Statement of the National Disability Leadership Alliance on the 23rd Anniversary of the Signing of the Americans with Disabilities Act

For those who are unfamiliar with the National Disability Leadership Alliance (NDLA), here’s the description from the website:

National Disability Leadership Alliance (NDLA) is a national cross-disability coalition that represents the authentic voice of people with disabilities.

NDLA is led by 14 national organizations run by people with disabilities with identifiable grassroots constituencies around the country.  The NDLA steering committee includes: ADAPT, the American Association of People with Disabilities, the American Council of the Blind, the Association of Programs for Rural Independent Living, the Autistic Self Advocacy Network, the Hearing Loss Association of America, Little People of America, the National Association of the Deaf, the National Coalition for Mental Health Recovery, the National Council on Independent Living, the National Federation of the Blind, Not Dead Yet, Self Advocates Becoming Empowered, and the United Spinal Association.

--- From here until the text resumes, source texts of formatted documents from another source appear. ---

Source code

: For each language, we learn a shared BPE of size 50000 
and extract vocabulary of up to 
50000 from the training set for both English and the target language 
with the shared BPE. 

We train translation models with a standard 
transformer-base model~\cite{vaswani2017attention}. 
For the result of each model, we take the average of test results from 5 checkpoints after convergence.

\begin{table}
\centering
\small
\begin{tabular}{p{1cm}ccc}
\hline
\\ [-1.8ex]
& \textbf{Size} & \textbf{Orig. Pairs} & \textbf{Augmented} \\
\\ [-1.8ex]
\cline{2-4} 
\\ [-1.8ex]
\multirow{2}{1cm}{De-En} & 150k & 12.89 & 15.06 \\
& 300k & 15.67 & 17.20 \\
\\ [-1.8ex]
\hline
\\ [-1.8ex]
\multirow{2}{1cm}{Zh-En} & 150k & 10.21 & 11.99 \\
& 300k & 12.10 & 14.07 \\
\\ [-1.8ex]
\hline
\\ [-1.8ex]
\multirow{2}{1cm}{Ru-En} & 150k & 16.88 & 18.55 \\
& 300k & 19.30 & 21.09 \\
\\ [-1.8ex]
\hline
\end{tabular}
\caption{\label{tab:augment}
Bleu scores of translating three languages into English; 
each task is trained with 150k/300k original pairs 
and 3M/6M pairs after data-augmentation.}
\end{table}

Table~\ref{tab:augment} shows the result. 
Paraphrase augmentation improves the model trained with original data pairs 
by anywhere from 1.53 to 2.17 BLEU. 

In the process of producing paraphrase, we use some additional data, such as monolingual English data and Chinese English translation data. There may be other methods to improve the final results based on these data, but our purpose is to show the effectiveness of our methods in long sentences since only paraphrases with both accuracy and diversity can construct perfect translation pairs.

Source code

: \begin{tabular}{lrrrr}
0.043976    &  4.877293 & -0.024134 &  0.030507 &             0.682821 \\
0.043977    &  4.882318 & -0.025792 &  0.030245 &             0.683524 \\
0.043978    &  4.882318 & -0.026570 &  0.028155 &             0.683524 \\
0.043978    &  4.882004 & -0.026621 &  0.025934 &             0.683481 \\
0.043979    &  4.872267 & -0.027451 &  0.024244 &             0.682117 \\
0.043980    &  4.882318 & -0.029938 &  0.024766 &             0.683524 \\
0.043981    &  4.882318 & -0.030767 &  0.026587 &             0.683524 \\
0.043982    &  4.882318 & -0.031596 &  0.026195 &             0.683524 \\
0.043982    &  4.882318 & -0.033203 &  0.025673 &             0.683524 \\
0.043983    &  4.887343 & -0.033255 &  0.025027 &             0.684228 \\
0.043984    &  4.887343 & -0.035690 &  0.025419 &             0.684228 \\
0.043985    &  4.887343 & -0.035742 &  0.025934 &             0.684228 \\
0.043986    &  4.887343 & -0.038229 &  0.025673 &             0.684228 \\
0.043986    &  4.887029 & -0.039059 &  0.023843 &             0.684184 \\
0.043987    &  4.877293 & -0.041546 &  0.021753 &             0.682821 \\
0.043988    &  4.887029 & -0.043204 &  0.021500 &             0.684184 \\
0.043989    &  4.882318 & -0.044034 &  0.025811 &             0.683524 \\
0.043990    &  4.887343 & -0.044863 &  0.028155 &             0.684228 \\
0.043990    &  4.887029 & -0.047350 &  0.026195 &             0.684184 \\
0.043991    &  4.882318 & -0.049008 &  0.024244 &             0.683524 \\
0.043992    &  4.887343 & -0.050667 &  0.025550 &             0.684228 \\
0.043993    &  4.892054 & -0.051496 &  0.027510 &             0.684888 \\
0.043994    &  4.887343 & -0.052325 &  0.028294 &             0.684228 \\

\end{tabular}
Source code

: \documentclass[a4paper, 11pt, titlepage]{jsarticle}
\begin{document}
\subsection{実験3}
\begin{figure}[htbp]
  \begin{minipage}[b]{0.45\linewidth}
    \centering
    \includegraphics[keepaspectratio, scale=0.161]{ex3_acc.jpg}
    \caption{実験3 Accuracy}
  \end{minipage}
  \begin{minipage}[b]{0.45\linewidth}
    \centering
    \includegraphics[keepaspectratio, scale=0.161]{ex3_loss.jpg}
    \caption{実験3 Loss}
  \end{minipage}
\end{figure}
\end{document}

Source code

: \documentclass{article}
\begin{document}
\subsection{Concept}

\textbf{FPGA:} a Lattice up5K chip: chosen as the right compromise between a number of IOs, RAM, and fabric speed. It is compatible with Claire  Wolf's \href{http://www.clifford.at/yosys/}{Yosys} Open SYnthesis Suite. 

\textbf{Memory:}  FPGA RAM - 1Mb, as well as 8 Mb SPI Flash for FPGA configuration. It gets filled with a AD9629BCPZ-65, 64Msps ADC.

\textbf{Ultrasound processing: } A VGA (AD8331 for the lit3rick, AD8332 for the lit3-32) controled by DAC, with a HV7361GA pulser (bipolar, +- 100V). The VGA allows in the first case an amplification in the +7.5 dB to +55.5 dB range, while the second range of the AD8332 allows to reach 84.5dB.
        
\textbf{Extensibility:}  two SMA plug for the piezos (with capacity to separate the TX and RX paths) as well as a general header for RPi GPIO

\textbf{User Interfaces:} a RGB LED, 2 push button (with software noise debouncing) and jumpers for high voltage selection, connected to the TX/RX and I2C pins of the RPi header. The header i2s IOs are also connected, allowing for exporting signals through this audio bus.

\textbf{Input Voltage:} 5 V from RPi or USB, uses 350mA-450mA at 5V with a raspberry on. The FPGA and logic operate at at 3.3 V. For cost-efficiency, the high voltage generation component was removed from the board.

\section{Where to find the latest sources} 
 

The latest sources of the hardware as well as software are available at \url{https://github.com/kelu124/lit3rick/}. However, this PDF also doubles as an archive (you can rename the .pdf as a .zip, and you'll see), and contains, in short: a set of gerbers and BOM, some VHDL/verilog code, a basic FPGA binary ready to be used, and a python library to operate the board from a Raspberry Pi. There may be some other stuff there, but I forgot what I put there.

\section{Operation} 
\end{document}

Originally created as the Justice For All Action Network, over the 2011 Martin Luther King Jr. holiday weekend, members of the steering committee held a retreat to determine the future of the network.  The group formalized the network, adopted the new name and tagline, and adopted operational guidelines.

As indicated in the description above, NDY is one of the national organizations that leads the alliance.

We’re proud of our part in the Alliance and in the Statement on the 23rd Anniversary of the Signing of the Americans with Disabilities Act:

This week, people with disabilities across the country are celebrating the 23rd anniversary of the signing of the Americans with Disabilities Act (ADA).  This was the first comprehensive federal civil rights statute protecting the rights of people with disabilities.  The ADA established that people with disabilities have equal opportunity in employment, state and local government, places of public accommodation, and telecommunications.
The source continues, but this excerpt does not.